WHAT THE EXERCISE ASKS. Give the number of lines in the data below where the word "average" appears, and nothing besides.
Start of EXERCISE INPUTS
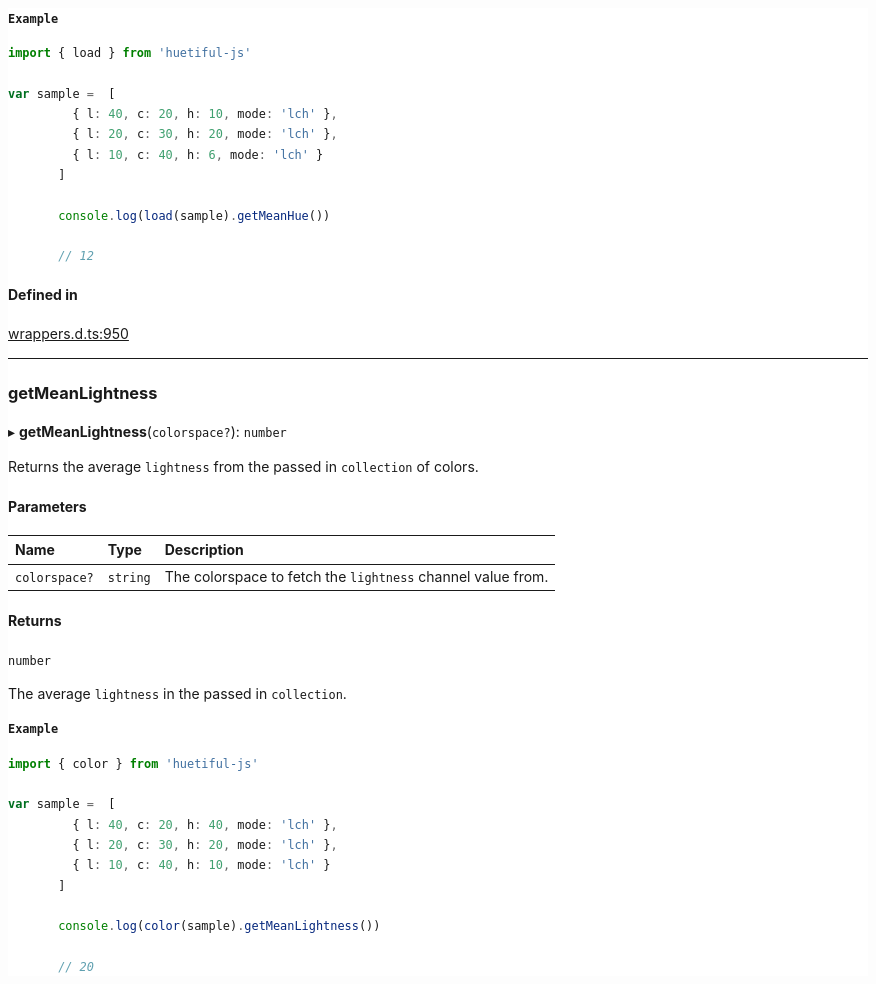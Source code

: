 **`Example`**

```ts
import { load } from 'huetiful-js'

var sample =  [
         { l: 40, c: 20, h: 10, mode: 'lch' },
         { l: 20, c: 30, h: 20, mode: 'lch' },
         { l: 10, c: 40, h: 6, mode: 'lch' }
       ]

       console.log(load(sample).getMeanHue())

       // 12
```

#### Defined in

[wrappers.d.ts:950](https://github.com/prjctimg/huetiful/blob/12f39ea/types/wrappers.d.ts#L950)

___

### getMeanLightness

▸ **getMeanLightness**(`colorspace?`): `number`

Returns the average `lightness` from the passed in `collection` of colors.

#### Parameters

| Name | Type | Description |
| :------ | :------ | :------ |
| `colorspace?` | `string` | The colorspace to fetch the `lightness` channel value from. |

#### Returns

`number`

The average `lightness` in the passed in `collection`.

**`Example`**

```ts
import { color } from 'huetiful-js'

var sample =  [
         { l: 40, c: 20, h: 40, mode: 'lch' },
         { l: 20, c: 30, h: 20, mode: 'lch' },
         { l: 10, c: 40, h: 10, mode: 'lch' }
       ]

       console.log(color(sample).getMeanLightness())

       // 20
```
End of EXERCISE INPUTS
ANSWER SPACE. 2